Restate word for word every line from the top of the data below down through the line that holds "#### Automatic Email".

- [Supplied material]
>>>

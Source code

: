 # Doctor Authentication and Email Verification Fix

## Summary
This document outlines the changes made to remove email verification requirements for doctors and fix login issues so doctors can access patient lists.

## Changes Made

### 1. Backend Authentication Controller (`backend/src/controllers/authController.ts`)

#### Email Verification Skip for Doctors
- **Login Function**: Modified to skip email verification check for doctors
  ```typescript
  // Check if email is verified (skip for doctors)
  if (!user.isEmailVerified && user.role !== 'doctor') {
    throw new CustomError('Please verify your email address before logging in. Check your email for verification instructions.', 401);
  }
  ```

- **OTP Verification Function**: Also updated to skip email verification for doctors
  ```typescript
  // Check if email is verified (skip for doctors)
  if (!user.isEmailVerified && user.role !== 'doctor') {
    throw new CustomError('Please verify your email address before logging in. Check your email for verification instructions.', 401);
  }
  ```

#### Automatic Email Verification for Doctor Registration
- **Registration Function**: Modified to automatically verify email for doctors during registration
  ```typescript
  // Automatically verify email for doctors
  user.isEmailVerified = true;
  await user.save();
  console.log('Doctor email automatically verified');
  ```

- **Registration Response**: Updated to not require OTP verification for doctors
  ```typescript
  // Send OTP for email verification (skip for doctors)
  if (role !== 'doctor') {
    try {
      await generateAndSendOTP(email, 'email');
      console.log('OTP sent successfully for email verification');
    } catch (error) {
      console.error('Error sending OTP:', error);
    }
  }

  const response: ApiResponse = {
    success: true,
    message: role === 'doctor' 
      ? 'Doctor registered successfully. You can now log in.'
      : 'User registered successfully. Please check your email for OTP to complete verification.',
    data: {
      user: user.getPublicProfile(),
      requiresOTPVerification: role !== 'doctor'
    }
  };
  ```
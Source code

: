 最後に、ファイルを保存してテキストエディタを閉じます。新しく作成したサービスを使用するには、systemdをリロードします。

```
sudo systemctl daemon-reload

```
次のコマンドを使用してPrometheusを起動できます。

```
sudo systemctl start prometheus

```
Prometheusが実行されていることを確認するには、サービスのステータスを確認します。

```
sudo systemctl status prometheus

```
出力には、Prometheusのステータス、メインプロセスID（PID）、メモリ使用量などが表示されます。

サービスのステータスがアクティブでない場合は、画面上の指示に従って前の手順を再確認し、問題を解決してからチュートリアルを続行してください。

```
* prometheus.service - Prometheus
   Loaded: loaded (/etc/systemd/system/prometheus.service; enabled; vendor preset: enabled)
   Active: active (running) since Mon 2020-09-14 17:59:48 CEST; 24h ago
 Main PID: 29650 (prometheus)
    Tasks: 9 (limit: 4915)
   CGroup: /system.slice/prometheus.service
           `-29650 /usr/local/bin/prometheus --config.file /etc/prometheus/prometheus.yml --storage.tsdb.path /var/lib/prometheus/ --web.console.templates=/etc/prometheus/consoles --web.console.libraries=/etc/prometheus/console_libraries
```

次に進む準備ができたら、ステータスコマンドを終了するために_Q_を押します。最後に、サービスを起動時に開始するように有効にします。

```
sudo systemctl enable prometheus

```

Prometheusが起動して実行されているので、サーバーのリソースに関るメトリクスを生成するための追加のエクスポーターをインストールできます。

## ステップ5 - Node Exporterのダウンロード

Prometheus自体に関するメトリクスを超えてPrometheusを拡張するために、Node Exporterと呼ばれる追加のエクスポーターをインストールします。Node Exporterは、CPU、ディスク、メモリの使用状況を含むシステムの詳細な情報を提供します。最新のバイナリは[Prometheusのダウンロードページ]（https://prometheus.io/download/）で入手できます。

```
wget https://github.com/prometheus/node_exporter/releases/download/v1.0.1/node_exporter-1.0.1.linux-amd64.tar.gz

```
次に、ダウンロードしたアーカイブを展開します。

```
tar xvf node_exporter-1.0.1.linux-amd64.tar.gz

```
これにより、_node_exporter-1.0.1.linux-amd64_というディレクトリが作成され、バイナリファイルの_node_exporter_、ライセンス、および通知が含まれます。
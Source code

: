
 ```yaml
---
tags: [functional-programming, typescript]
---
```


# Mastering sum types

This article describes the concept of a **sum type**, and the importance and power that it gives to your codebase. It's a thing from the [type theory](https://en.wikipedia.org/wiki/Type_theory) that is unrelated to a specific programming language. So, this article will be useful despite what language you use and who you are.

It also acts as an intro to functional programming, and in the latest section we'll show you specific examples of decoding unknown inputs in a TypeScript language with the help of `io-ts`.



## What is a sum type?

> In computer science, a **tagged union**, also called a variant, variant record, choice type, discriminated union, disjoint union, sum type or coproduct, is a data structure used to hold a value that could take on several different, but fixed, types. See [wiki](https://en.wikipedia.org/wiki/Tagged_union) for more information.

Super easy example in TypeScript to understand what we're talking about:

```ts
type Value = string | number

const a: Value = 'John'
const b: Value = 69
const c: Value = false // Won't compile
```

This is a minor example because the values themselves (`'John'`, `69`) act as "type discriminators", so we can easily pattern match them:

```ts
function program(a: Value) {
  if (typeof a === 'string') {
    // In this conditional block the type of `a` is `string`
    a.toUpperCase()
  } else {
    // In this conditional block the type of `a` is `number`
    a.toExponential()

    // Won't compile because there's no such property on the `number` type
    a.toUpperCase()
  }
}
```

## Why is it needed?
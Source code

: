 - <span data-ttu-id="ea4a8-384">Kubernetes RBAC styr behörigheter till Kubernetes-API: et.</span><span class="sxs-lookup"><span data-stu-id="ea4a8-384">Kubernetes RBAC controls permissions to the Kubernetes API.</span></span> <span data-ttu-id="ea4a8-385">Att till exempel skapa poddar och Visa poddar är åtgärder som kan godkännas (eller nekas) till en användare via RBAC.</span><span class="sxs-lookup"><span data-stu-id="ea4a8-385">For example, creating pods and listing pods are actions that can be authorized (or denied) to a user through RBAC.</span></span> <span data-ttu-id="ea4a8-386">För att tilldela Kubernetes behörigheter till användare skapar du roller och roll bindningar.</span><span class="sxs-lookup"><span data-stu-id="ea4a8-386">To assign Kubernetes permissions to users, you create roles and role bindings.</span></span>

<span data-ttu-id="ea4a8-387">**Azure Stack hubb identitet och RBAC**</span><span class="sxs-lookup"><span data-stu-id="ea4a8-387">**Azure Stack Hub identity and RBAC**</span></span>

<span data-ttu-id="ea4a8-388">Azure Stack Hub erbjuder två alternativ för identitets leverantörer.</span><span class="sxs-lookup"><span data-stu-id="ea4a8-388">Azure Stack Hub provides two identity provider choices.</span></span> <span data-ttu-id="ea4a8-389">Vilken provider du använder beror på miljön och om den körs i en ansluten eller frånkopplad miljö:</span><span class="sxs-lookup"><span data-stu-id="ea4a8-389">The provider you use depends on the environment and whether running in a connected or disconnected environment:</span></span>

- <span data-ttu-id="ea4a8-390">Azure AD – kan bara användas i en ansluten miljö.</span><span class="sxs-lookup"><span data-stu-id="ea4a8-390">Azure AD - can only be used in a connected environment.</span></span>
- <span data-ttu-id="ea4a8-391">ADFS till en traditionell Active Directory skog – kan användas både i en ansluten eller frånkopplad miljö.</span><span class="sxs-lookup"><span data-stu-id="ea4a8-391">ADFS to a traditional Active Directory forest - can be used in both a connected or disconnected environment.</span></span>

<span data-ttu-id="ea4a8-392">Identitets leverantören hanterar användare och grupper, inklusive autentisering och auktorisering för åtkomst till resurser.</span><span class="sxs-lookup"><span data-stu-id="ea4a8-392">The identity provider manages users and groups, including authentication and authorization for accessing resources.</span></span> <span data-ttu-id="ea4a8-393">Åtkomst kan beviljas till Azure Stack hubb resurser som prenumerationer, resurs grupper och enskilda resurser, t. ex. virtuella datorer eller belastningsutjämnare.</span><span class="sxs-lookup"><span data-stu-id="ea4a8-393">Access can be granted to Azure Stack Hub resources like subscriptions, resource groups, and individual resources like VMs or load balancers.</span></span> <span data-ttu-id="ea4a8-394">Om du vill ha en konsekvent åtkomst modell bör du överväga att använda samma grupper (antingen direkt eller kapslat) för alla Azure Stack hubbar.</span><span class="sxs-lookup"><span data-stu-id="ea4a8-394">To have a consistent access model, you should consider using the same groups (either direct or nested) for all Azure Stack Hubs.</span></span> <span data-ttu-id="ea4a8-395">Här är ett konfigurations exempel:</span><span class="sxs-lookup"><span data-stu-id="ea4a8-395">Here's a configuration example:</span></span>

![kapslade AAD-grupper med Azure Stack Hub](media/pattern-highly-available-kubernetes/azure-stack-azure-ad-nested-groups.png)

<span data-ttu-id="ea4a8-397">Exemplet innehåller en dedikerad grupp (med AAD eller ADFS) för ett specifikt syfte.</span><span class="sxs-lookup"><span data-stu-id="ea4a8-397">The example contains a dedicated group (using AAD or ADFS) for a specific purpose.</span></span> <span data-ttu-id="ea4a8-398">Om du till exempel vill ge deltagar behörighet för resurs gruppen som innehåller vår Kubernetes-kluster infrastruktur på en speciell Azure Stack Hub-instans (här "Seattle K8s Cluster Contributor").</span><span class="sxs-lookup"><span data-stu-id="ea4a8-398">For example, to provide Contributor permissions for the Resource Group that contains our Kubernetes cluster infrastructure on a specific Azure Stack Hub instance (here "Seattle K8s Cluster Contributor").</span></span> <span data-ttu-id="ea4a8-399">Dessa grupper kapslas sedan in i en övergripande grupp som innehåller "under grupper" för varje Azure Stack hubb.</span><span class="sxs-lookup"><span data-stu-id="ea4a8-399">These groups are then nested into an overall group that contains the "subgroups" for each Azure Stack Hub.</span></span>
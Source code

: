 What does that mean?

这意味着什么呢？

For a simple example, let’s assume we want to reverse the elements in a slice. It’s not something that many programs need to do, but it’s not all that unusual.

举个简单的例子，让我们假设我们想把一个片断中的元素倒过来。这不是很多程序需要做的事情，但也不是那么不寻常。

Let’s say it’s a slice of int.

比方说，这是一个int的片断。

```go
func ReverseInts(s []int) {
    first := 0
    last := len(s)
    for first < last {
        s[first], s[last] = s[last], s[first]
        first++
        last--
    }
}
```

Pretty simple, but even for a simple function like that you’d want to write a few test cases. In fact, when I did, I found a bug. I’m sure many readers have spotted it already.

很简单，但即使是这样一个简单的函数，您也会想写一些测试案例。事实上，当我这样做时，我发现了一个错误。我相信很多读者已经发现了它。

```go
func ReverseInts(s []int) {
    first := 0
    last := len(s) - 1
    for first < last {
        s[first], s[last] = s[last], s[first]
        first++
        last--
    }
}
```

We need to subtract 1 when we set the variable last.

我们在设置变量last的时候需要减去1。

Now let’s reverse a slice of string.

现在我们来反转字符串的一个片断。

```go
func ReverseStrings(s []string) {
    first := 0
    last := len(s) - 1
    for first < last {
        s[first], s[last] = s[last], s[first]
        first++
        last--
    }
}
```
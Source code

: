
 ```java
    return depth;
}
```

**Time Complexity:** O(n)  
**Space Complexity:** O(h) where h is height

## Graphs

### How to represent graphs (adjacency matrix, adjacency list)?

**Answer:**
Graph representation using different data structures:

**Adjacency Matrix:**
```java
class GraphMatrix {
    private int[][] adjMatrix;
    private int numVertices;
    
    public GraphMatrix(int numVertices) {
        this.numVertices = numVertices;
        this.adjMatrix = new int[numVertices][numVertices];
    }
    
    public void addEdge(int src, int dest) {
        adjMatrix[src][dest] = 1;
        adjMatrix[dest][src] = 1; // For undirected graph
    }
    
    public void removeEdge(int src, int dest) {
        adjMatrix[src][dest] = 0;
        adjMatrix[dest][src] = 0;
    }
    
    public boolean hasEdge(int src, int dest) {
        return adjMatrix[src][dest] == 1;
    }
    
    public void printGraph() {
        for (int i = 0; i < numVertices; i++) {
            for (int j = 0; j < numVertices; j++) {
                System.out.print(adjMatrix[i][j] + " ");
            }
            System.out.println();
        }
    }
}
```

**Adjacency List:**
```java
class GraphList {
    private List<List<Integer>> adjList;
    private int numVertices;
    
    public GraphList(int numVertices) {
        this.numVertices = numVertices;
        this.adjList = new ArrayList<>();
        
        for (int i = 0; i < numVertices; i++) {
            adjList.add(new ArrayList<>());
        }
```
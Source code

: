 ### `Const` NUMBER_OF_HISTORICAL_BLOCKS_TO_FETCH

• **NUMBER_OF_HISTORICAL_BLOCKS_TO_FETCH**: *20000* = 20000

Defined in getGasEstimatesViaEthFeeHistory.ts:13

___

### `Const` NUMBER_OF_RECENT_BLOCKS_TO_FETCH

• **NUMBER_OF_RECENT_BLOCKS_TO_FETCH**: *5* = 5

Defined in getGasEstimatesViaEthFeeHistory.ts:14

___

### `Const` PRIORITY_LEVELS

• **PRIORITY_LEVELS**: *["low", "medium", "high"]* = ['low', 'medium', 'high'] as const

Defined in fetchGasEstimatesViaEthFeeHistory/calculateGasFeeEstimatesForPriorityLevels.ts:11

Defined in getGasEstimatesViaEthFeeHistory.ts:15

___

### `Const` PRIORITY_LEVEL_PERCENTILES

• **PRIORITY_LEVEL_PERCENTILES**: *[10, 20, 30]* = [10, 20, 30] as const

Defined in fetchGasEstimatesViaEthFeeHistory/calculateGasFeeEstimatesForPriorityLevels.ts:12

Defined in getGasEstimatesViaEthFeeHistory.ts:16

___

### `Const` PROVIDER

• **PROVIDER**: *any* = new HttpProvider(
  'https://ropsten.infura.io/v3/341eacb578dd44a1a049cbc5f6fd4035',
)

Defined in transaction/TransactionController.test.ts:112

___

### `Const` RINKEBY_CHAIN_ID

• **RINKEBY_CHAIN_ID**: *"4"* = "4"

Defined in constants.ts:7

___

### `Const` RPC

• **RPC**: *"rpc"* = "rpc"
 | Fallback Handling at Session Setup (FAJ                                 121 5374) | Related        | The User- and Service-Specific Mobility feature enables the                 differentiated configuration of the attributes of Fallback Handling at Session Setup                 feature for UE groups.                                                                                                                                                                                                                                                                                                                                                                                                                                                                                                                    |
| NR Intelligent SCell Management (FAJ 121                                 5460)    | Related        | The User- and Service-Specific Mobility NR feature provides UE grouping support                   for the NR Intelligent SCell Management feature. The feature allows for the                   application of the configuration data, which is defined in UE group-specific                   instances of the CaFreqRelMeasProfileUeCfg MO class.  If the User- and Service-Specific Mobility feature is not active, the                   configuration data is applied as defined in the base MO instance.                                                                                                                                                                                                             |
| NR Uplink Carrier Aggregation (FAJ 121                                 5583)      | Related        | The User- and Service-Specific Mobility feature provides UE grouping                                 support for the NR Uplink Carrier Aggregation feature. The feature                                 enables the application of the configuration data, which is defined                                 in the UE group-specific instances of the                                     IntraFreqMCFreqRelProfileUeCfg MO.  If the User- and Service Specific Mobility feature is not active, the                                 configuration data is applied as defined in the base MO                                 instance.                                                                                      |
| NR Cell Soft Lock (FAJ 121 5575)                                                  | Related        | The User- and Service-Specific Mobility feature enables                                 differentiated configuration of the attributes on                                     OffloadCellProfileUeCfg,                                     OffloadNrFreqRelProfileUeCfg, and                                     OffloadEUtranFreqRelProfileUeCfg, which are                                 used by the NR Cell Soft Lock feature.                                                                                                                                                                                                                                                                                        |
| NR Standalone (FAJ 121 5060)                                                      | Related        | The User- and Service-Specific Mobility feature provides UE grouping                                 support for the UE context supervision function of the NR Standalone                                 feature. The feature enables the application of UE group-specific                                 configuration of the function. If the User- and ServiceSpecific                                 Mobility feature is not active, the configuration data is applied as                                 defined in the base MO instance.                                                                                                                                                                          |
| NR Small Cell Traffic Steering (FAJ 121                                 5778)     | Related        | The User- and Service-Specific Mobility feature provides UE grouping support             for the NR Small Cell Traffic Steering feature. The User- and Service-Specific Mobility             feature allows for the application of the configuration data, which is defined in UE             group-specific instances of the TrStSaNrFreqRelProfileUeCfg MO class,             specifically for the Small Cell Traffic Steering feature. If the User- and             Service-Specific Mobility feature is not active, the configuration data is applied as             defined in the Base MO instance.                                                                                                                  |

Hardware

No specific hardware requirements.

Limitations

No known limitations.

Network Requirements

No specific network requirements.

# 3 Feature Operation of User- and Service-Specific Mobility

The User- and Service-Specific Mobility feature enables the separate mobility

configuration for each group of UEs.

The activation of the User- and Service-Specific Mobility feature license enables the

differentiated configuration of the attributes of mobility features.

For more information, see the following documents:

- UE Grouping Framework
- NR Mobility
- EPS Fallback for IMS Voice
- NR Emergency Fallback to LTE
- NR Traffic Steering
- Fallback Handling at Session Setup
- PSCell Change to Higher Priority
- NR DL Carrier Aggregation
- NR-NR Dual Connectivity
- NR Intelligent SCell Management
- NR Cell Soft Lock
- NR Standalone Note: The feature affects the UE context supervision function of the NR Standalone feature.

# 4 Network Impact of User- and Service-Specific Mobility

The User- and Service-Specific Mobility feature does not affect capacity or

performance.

<<<

- [Result of the task]
Source code

: # Doctor Authentication and Email Verification Fix

## Summary
This document outlines the changes made to remove email verification requirements for doctors and fix login issues so doctors can access patient lists.

## Changes Made

### 1. Backend Authentication Controller (`backend/src/controllers/authController.ts`)

#### Email Verification Skip for Doctors
- **Login Function**: Modified to skip email verification check for doctors
  ```typescript
  // Check if email is verified (skip for doctors)
  if (!user.isEmailVerified && user.role !== 'doctor') {
    throw new CustomError('Please verify your email address before logging in. Check your email for verification instructions.', 401);
  }
  ```

- **OTP Verification Function**: Also updated to skip email verification for doctors
  ```typescript
  // Check if email is verified (skip for doctors)
  if (!user.isEmailVerified && user.role !== 'doctor') {
    throw new CustomError('Please verify your email address before logging in. Check your email for verification instructions.', 401);
  }
  ```

#### Automatic Email Verification for Doctor Registration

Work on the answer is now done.